This week, JWG has published its finalised industry guidance on the maintenance of wholesale customer data, which was compiled by the industry think tank’s Customer Data Management Group (CDMG). Julia Sutton, who last year joined the Royal Bank of Canada (RBC) as a director of global reference data, explains to Reference Data Review that the industry guidance is aimed at providing senior managers with the ability to understand the issues surrounding customer data and to benchmark their practices.
“There are no excuses for not tackling customer data management, the fact that it is a hard process is not a good enough excuse any more,” says Sutton, who is part of the CDMG and in charge of heading RBC’s customer data management. “Regulation, increasing volumes and customer requirements are all factors driving the need for change and there is an increased sense of vulnerability at the senior management level about this data in a post-Lehman world.”
The CDMG’s seven recommendations are therefore ultimately aimed at enhancing the efficiency of the treatment of customer data by financial institutions.

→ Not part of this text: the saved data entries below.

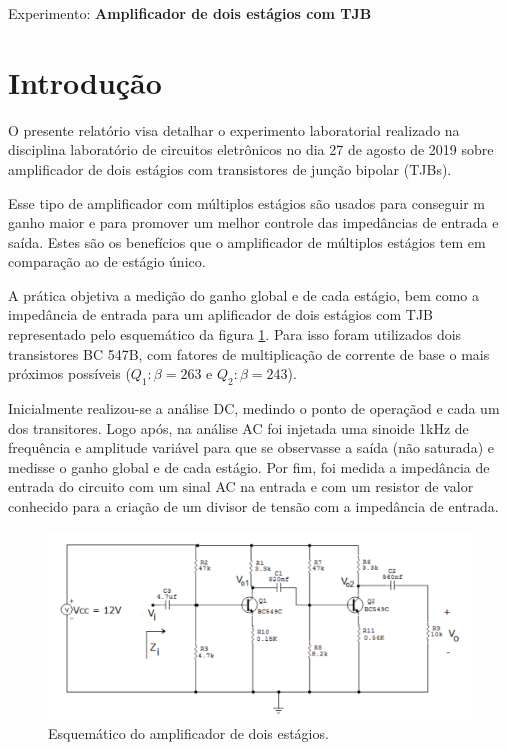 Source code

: \begin{center}
\large Experimento: \textbf{Amplificador de dois estágios com TJB}
\end{center}


\section{Introdução}

O presente relatório visa detalhar o experimento laboratorial realizado na disciplina laboratório de circuitos eletrônicos no dia 27 de agosto de 2019 sobre amplificador de dois estágios com transistores de junção bipolar (TJBs). 

Esse tipo de amplificador com múltiplos estágios são usados para conseguir m ganho maior e para promover um melhor controle das impedâncias de entrada e saída. Estes são os benefícios que o amplificador de múltiplos estágios tem em comparação ao de estágio único.

A prática objetiva a medição do ganho global e de cada estágio, bem como a impedância de entrada para um aplificador de dois estágios com TJB representado pelo esquemático da figura \ref{fig:1}. Para isso foram utilizados dois transistores BC 547B, com fatores de multiplicação de corrente de base o mais próximos possíveis ($Q_1: \beta = 263$ e $Q_2: \beta = 243$). 

Inicialmente realizou-se a análise DC, medindo o ponto de operaçãod e cada um dos transitores. Logo após, na análise AC foi injetada uma sinoide 1kHz de frequência e amplitude variável para que se observasse a saída (não saturada) e medisse o ganho global e de cada estágio. Por fim, foi medida a impedância de entrada do circuito com um sinal AC na entrada e com um resistor de valor conhecido para a criação de um divisor de tensão com a impedância de entrada.

\begin{figure}[H] 
\includegraphics[scale=0.6]{imagens/ckt.png} 
\centering
\caption{Esquemático do amplificador de dois estágios.}
\label{fig:1} 
\end{figure}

To this end, the guidance document details the issues, including reference processing and data modelling, faced by thousands of firms which all need to comply with 1000 pages of financial services regulation on to the treatment of customer data.
They comprise of considerations around: internal policy creation for customer data; governance and metrics around its maintenance; the underlying regulation-based data sets involved; risk-based categorisation; periodic review criteria; events that should trigger data updates; and benchmarks for evaluating data sources. These, in turn, are based on four building blocks for dealing with this data around monitoring, updating, checking and reporting, explains JWG CEO PJ Di Giammarino.
The discussions that led to the establishment of the CDMG sprang from JWG’s research on fixing customer data for MiFID in 2008, continues Di Giammarino. The process involved in drawing up the guidelines was lengthy (around 400 days) due to the requirement for all parties to agree on the best way to go forward and the group engaged the UK Financial Services Authority (FSA) in the discussions with a view to providing some degree of regulatory feedback.
“There are so many facets to the way customer data is used within financial institutions and lots of lenses to look through, such as regulatory reporting around anti-money laundering, KYC and liquidity, that the group decided to keep the recommendations as simple and as high level as possible. The definition of what good customer information looks like is fundamental to getting the supervision of the financial sector right,” he elaborates.
Compliance with the patchwork of customer data regulatory requirements that has developed over the last couple of years has been challenging due to the lack of industry benchmarks in this space, contends Di Giammarino. “The management of this data is typically manually intensive and cuts across a lot of internal silos, including the front office, operations, compliance, legal, risk and audit functions. This raised the issue of a need for benchmarks against which to determine a firm’s customer data management provisions’ suitability and appropriateness,” he says.
The recommendations can therefore be used as a management framework to deal with regulatory data requirements, according to JWG. The group’s work thus far has only considered the relevant rules introduced up to the end of 2008, but Di Giammarino indicates the guidance will be extended to cover 2009 and 2010 requirements.
Upcoming regulations on the radar in the UK in particular include the FSA’s Single Customer View (SCV), changes to the Capital Requirements Directive’s large exposures regime, living wills legislation, corporate governance changes, consolidated group reporting for AML and carbon reporting, to name just a few. “There are a total of eight currently live regulations incoming in the UK market and firms need to factor compliance with these into their data management systems,” warns Di Giammarino. “The carbon reporting requirement for example is something that many seem to be unaware of and it will require a significant amount of work for firms to track their ownership of sources of energy in order to produce consolidated carbon usage reports.”
Carbon reporting will require firms to declare their carbon footprint if they own more than 50% of energy providers, which at first seems to be a simple task, but will involve group wide tracking of this data. The consolidation of data across firms’ various legal entities and subsidiaries could prove to be a lengthy and challenging task. Moreover, firms could face criminal charges if they fail to do this work accurately; a significant factor for compulsion if ever there was one.
In the meantime, the CDMG seven recommendations comprise:
- Policy creation: firms should create an internal policy for maintaining wholesale customer data that is aligned with existing control policies.
- Governance and metrics: the maintenance policy should outline the operating model controls for selecting and managing the customer data set.
- Regulation-based data set: customer data sets should be defined in the maintenance policy and linked to regulations and legal requirements.
- Risk-based categorisation: customer data sets should be categorised and prioritised based on the nature, scale and complexity of the activities of the financial institution.
- Review criteria: the maintenance policy should define criteria, frequency and rigour for periodic reviews aligned with risk-based customer data categorisation.
- Triggered updates: the maintenance policy should outline the events that impact the regulation-based customer data set.
Evaluating sources: the maintenance policy should outline the minimum performance, quality and service level standards required to approve customer data sources as ‘fit for purpose’.